■ EXTRACTED DATA:
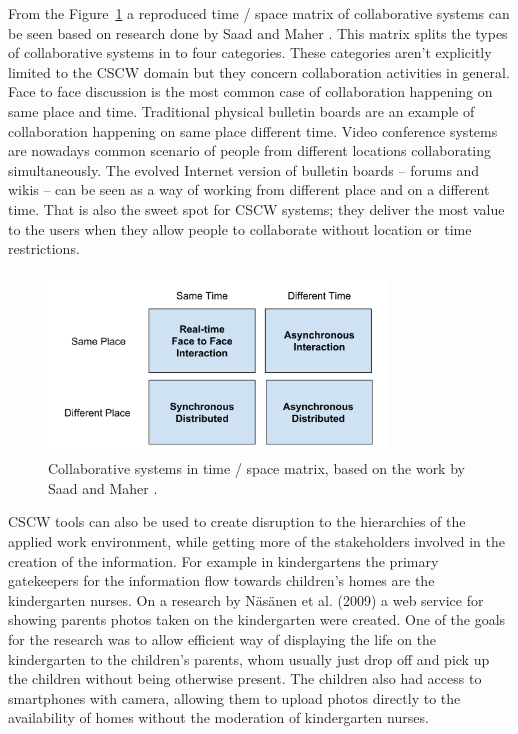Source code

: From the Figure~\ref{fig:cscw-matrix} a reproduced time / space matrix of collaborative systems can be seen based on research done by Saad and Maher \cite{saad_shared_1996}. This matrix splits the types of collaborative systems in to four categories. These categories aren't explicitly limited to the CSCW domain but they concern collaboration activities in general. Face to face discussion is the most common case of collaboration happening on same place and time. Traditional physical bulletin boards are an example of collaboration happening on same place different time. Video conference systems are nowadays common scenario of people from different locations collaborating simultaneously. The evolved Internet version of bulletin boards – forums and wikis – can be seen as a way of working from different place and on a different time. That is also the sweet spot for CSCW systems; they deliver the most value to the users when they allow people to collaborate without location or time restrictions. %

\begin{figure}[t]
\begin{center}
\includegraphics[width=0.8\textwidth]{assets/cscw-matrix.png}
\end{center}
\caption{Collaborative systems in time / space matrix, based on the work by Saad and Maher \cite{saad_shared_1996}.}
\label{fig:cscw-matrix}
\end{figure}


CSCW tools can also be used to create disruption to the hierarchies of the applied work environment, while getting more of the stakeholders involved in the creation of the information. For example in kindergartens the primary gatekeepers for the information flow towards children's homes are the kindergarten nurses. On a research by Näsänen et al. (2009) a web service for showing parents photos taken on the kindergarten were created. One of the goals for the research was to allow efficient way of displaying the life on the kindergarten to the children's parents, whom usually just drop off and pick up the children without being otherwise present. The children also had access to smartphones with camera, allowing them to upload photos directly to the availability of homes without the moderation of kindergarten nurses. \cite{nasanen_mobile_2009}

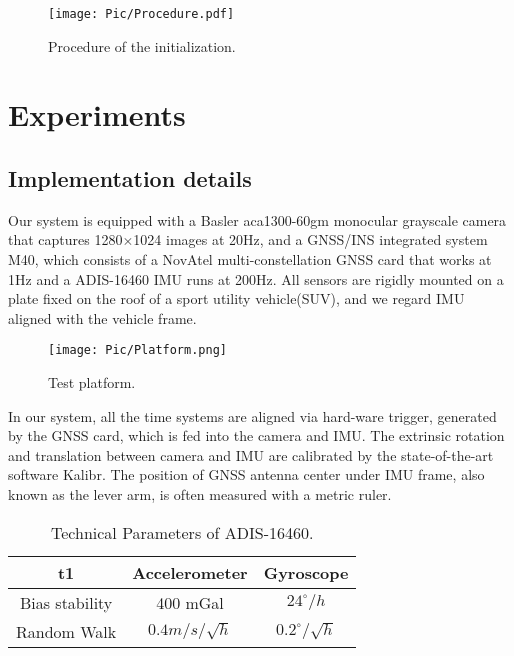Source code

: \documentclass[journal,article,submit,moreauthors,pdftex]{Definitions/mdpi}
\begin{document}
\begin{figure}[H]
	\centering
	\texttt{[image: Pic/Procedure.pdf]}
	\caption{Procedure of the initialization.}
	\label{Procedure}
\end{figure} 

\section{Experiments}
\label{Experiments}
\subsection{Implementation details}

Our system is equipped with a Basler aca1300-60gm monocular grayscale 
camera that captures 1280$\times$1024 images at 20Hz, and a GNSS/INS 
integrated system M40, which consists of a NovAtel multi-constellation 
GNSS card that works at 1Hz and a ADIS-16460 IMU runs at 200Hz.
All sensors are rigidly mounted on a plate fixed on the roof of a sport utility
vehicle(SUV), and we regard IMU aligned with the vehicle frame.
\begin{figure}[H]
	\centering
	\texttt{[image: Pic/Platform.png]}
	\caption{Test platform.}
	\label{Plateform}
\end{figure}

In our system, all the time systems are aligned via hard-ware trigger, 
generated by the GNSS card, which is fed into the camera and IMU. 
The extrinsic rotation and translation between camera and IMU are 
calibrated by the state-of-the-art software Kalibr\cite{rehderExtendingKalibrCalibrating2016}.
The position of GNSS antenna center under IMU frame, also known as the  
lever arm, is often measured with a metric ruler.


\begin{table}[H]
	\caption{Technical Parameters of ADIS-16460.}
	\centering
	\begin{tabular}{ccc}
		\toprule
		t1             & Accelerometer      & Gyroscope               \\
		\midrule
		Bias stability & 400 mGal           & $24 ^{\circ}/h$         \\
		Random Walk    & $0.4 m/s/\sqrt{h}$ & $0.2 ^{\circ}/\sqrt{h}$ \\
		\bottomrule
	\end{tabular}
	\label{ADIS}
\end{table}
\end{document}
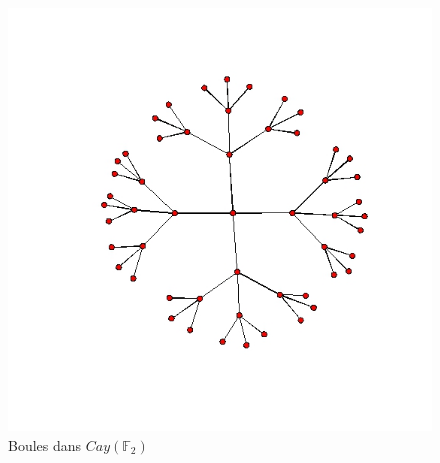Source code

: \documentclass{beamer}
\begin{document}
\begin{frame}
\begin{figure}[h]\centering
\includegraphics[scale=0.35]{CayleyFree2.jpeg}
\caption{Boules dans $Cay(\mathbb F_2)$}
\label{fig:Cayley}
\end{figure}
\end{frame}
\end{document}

■ ABOUT THIS EXERCISE: Copy everything in the listing above exactly except the pictures.

■ RESULT:
Source code

: From the Figure~\ref{fig:cscw-matrix} a reproduced time / space matrix of collaborative systems can be seen based on research done by Saad and Maher \cite{saad_shared_1996}. This matrix splits the types of collaborative systems in to four categories. These categories aren't explicitly limited to the CSCW domain but they concern collaboration activities in general. Face to face discussion is the most common case of collaboration happening on same place and time. Traditional physical bulletin boards are an example of collaboration happening on same place different time. Video conference systems are nowadays common scenario of people from different locations collaborating simultaneously. The evolved Internet version of bulletin boards – forums and wikis – can be seen as a way of working from different place and on a different time. That is also the sweet spot for CSCW systems; they deliver the most value to the users when they allow people to collaborate without location or time restrictions. %

\begin{figure}[t]
\begin{center}
\includegraphics[width=0.8\textwidth]{assets/cscw-matrix.png}
\end{center}
\caption{Collaborative systems in time / space matrix, based on the work by Saad and Maher \cite{saad_shared_1996}.}
\label{fig:cscw-matrix}
\end{figure}


CSCW tools can also be used to create disruption to the hierarchies of the applied work environment, while getting more of the stakeholders involved in the creation of the information. For example in kindergartens the primary gatekeepers for the information flow towards children's homes are the kindergarten nurses. On a research by Näsänen et al. (2009) a web service for showing parents photos taken on the kindergarten were created. One of the goals for the research was to allow efficient way of displaying the life on the kindergarten to the children's parents, whom usually just drop off and pick up the children without being otherwise present. The children also had access to smartphones with camera, allowing them to upload photos directly to the availability of homes without the moderation of kindergarten nurses. \cite{nasanen_mobile_2009}

Source code

: \documentclass[journal,article,submit,moreauthors,pdftex]{Definitions/mdpi}
\begin{document}
\begin{figure}[H]
	\centering
	\texttt{[image: Pic/Procedure.pdf]}
	\caption{Procedure of the initialization.}
	\label{Procedure}
\end{figure} 

\section{Experiments}
\label{Experiments}
\subsection{Implementation details}

Our system is equipped with a Basler aca1300-60gm monocular grayscale 
camera that captures 1280$\times$1024 images at 20Hz, and a GNSS/INS 
integrated system M40, which consists of a NovAtel multi-constellation 
GNSS card that works at 1Hz and a ADIS-16460 IMU runs at 200Hz.
All sensors are rigidly mounted on a plate fixed on the roof of a sport utility
vehicle(SUV), and we regard IMU aligned with the vehicle frame.
\begin{figure}[H]
	\centering
	\texttt{[image: Pic/Platform.png]}
	\caption{Test platform.}
	\label{Plateform}
\end{figure}

In our system, all the time systems are aligned via hard-ware trigger, 
generated by the GNSS card, which is fed into the camera and IMU. 
The extrinsic rotation and translation between camera and IMU are 
calibrated by the state-of-the-art software Kalibr\cite{rehderExtendingKalibrCalibrating2016}.
The position of GNSS antenna center under IMU frame, also known as the  
lever arm, is often measured with a metric ruler.


\begin{table}[H]
	\caption{Technical Parameters of ADIS-16460.}
	\centering
	\begin{tabular}{ccc}
		\toprule
		t1             & Accelerometer      & Gyroscope               \\
		\midrule
		Bias stability & 400 mGal           & $24 ^{\circ}/h$         \\
		Random Walk    & $0.4 m/s/\sqrt{h}$ & $0.2 ^{\circ}/\sqrt{h}$ \\
		\bottomrule
	\end{tabular}
	\label{ADIS}
\end{table}
\end{document}
Source code

: \documentclass{beamer}
\begin{document}
\begin{frame}
\begin{figure}[h]\centering
\includegraphics[scale=0.35]{CayleyFree2.jpeg}
\caption{Boules dans $Cay(\mathbb F_2)$}
\label{fig:Cayley}
\end{figure}
\end{frame}
\end{document}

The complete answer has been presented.